Asymptotic relaxation in quantum Markovian dynamics

TL;DR

This paper studies the long-term behavior of quantum Markovian systems, extending existing theorems to time-dependent cases and providing conditions for relaxation that depend on system structure and dissipation rates.

Contribution

It introduces a notion of weak relaxation, extends the Spohn-Frigerio theorem to time-dependent generators, and links relaxation properties to the structure of jump operators.

Findings

Derived explicit contraction bounds for quantum dynamics.

Provided a graph-theoretic characterization of relaxation conditions.

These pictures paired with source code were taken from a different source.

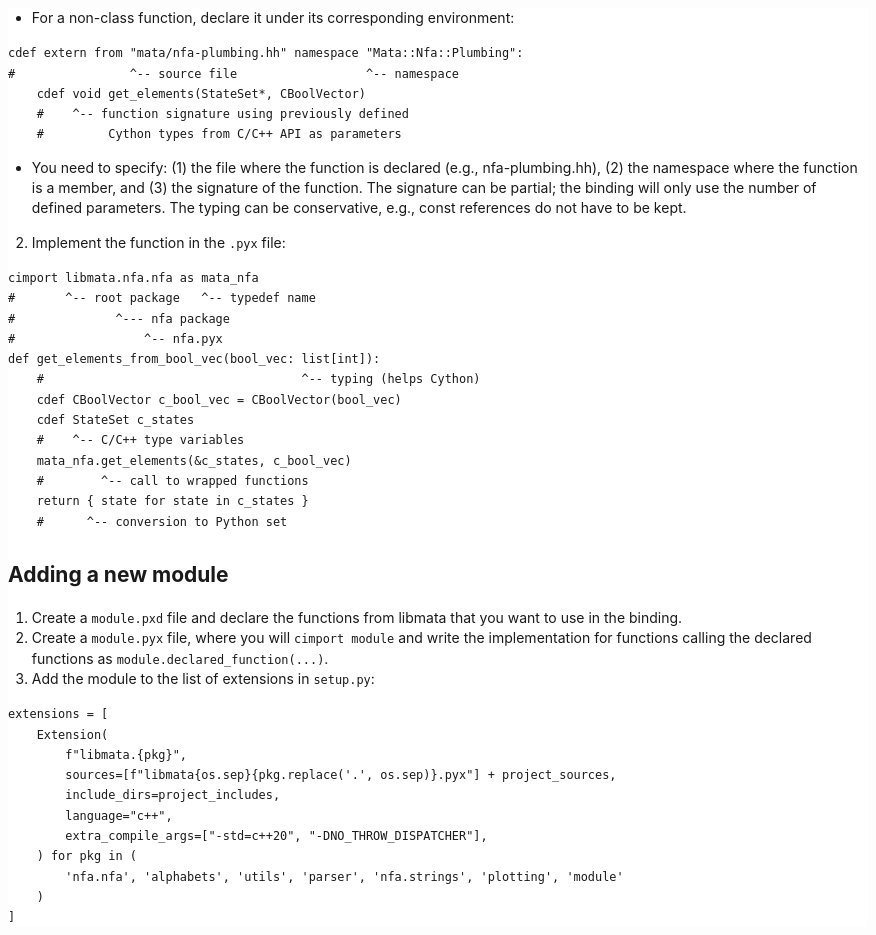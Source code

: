    - For a non-class function, declare it under its corresponding environment:

```cython
cdef extern from "mata/nfa-plumbing.hh" namespace "Mata::Nfa::Plumbing":
#                ^-- source file                  ^-- namespace
    cdef void get_elements(StateSet*, CBoolVector)
    #    ^-- function signature using previously defined 
    #         Cython types from C/C++ API as parameters
```

   - You need to specify: (1) the file where the function is declared (e.g., nfa-plumbing.hh), 
     (2) the namespace where the function is a member, and (3) the signature of the function. 
     The signature can be partial; the binding will only use the number of defined parameters. 
     The typing can be conservative, e.g., const references do not have to be kept.

  2. Implement the function in the `.pyx` file:

```cython
cimport libmata.nfa.nfa as mata_nfa
#       ^-- root package   ^-- typedef name
#              ^--- nfa package
#                  ^-- nfa.pyx
def get_elements_from_bool_vec(bool_vec: list[int]):
    #                                    ^-- typing (helps Cython)
    cdef CBoolVector c_bool_vec = CBoolVector(bool_vec)
    cdef StateSet c_states
    #    ^-- C/C++ type variables
    mata_nfa.get_elements(&c_states, c_bool_vec)
    #        ^-- call to wrapped functions
    return { state for state in c_states }
    #      ^-- conversion to Python set
```

## Adding a new module

  1. Create a `module.pxd` file and declare the functions from libmata that you want to use in the binding.
  2. Create a `module.pyx` file, where you will `cimport module` and write the implementation for functions calling the declared functions as `module.declared_function(...)`.
  3. Add the module to the list of extensions in `setup.py`:

```cython
extensions = [
    Extension(
        f"libmata.{pkg}",
        sources=[f"libmata{os.sep}{pkg.replace('.', os.sep)}.pyx"] + project_sources,
        include_dirs=project_includes,
        language="c++",
        extra_compile_args=["-std=c++20", "-DNO_THROW_DISPATCHER"],
    ) for pkg in (
        'nfa.nfa', 'alphabets', 'utils', 'parser', 'nfa.strings', 'plotting', 'module'
    )
]
```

Extended the theory to non-Markovian dynamics at long times.

Abstract

We investigate the long-time behavior of quantum Markovian dynamics generated by time-dependent Gorini-Kossakowski-Lindblad-Sudarshan (GKLS) master equations. We introduce a notion of weak relaxation and derive sufficient conditions guaranteeing asymptotic independence from the initial state. Our results provide a quantitative extension of the Spohn-Frigerio theorem to time-dependent generators, yielding explicit contraction bounds in terms of the instantaneous steady state and time-integrated dissipation rates. For a class of microscopically derived master equations, we further obtain a graph-theoretic characterization of the aforementioned conditions that directly links the structure of the jump operators to the relaxation properties. The general theory is illustrated by applications to driven finite-level systems, including a detailed three-level example, and is extended to a non-Markovian setting by means of time-local master equations that become of GKLS form at long times. These findings pave the way for the development of a more general theory of relaxation beyond the Markovian case.